- Work order -
Return a copy of every line in the records that includes the word "angle".

"""

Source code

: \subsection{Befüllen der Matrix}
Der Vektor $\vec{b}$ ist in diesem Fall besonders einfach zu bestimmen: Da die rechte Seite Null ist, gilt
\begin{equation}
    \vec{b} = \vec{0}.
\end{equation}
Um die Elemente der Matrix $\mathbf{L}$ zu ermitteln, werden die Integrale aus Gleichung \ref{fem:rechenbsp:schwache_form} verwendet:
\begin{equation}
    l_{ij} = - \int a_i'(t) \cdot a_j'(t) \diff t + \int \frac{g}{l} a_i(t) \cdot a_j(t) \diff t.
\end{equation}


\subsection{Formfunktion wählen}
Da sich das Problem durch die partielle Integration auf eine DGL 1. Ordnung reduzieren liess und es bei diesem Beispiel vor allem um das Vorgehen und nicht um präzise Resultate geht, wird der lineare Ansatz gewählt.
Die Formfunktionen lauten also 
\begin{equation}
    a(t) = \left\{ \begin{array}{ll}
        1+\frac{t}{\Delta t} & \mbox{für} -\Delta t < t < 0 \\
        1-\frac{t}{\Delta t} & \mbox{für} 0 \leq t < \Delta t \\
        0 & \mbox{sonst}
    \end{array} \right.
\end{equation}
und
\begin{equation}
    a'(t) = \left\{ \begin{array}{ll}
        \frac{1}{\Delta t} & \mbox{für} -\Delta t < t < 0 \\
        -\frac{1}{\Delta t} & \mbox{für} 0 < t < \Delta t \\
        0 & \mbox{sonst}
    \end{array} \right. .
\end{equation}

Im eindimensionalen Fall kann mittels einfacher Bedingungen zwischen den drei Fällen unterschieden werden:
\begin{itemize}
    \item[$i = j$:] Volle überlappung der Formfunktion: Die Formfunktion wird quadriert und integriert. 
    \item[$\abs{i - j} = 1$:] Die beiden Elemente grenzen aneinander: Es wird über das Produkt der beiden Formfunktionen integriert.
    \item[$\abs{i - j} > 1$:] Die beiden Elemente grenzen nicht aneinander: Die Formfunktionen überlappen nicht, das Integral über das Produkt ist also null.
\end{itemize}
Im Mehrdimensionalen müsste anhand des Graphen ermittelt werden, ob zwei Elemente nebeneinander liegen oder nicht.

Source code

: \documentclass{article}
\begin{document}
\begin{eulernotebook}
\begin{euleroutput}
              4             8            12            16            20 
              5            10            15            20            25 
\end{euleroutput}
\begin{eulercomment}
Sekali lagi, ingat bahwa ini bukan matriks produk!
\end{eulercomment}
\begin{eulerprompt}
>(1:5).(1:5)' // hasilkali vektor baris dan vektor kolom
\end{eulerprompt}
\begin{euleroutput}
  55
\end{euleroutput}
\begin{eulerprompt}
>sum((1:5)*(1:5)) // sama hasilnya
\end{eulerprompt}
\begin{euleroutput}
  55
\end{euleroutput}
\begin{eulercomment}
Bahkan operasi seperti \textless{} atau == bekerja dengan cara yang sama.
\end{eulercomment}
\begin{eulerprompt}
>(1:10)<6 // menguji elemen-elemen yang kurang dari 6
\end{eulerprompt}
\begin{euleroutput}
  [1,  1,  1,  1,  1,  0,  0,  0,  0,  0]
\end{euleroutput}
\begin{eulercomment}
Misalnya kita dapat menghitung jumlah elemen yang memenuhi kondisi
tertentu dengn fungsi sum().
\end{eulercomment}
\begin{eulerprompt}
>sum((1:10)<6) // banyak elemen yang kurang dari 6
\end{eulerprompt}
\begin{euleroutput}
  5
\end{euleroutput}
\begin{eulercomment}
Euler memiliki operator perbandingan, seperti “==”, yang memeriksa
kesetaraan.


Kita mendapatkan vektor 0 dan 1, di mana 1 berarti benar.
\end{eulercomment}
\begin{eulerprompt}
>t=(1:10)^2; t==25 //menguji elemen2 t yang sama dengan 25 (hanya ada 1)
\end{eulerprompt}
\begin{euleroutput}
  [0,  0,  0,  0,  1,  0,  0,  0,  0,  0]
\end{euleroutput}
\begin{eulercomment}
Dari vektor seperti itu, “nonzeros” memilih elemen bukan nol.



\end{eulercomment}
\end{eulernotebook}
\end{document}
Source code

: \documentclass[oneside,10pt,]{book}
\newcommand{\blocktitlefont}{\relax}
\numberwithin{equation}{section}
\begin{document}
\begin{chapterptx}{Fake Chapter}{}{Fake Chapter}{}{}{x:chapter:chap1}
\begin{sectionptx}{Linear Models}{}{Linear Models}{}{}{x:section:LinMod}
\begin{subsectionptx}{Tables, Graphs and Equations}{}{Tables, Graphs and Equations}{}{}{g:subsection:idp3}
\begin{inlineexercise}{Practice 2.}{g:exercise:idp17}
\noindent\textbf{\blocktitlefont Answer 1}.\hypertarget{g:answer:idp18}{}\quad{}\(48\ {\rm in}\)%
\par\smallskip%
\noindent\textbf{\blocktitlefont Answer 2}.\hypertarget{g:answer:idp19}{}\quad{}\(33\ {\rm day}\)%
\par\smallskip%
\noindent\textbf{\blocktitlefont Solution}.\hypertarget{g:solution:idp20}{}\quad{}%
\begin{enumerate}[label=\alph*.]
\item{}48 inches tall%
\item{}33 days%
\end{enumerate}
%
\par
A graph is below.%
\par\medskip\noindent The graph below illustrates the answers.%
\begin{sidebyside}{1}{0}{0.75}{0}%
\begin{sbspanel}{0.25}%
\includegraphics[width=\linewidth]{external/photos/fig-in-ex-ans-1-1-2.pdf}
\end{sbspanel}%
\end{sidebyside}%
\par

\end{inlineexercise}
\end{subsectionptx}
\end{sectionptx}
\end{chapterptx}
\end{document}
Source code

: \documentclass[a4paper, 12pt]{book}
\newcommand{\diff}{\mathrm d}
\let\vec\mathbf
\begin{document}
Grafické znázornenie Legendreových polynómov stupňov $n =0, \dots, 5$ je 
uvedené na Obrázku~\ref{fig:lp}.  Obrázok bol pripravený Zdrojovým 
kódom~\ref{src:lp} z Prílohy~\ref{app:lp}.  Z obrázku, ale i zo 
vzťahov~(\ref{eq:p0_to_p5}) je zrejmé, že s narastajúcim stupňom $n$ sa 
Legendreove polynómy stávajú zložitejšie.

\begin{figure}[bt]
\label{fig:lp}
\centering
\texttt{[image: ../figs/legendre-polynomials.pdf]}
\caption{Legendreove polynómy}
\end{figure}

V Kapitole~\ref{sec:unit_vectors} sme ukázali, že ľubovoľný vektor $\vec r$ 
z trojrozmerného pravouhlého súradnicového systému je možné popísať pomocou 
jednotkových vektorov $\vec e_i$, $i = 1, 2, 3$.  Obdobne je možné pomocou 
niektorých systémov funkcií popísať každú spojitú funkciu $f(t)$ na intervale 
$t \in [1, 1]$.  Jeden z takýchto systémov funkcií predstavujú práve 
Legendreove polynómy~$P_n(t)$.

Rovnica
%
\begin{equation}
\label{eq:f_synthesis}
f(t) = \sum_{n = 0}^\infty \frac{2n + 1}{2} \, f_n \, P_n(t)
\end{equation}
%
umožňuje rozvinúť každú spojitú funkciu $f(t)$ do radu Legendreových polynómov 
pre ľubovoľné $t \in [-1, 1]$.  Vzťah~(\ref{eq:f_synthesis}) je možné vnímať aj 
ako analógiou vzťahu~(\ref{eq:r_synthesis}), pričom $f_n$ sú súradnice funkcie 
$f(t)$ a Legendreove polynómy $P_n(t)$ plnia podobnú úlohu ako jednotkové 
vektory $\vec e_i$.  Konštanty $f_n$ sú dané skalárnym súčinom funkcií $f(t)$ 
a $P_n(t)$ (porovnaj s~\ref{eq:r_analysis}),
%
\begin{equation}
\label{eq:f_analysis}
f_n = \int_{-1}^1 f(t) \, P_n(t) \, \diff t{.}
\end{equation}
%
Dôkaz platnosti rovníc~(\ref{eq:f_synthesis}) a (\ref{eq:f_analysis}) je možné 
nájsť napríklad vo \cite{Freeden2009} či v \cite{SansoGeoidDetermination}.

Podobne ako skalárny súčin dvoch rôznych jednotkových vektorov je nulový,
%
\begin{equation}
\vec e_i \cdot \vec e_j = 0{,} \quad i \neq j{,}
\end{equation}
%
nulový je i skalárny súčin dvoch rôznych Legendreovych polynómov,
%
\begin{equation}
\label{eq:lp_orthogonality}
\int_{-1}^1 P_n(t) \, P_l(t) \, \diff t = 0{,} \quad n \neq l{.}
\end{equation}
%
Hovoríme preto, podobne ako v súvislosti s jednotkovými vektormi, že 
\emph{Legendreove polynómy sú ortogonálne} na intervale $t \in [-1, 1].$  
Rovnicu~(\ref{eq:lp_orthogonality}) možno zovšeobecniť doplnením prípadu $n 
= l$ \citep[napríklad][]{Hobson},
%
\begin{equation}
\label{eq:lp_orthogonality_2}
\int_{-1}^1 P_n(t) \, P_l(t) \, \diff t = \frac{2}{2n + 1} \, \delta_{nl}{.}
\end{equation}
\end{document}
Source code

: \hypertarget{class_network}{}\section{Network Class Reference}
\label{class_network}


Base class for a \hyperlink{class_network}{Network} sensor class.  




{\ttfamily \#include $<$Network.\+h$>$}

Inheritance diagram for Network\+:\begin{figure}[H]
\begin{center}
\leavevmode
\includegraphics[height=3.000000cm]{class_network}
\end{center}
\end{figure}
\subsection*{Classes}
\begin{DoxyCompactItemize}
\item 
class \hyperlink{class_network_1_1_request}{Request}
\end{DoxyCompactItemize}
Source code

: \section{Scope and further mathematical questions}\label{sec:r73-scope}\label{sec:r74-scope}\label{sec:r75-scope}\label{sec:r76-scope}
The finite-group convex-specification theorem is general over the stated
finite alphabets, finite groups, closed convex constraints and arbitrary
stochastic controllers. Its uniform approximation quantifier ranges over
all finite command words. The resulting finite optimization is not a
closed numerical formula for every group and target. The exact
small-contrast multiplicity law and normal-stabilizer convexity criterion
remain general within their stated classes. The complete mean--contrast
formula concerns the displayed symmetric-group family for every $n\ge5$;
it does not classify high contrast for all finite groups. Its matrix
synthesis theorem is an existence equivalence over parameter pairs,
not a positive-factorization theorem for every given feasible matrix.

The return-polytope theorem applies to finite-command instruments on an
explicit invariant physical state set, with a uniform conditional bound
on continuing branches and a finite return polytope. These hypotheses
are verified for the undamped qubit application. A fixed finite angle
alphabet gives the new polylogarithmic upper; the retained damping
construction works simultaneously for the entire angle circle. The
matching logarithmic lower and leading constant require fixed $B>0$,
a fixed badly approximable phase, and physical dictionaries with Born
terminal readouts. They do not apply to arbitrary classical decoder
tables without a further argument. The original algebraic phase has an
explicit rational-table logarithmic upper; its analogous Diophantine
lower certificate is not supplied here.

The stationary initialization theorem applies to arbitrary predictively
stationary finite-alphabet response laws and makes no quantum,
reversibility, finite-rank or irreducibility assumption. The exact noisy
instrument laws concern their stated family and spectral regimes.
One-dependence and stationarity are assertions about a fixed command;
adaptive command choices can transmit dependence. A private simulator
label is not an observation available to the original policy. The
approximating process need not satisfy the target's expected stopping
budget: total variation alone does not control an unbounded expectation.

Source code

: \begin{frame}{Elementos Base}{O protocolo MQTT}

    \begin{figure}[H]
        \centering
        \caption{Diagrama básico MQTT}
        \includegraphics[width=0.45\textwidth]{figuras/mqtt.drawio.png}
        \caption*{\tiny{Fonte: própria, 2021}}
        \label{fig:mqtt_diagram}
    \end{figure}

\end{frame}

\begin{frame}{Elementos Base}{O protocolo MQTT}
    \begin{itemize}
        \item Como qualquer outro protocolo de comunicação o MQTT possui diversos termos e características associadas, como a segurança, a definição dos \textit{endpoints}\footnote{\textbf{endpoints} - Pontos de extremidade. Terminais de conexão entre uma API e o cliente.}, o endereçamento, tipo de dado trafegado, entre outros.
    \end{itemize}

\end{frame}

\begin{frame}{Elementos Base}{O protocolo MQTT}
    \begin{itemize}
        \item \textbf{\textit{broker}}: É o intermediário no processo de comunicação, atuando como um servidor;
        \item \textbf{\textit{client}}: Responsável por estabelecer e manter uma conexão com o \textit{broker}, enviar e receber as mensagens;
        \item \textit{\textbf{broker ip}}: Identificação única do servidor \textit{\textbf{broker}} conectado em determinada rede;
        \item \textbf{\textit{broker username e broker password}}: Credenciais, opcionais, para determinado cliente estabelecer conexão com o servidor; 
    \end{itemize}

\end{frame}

"""

- Response box -
are verified for the undamped qubit application. A fixed finite angle
construction works simultaneously for the entire angle circle. The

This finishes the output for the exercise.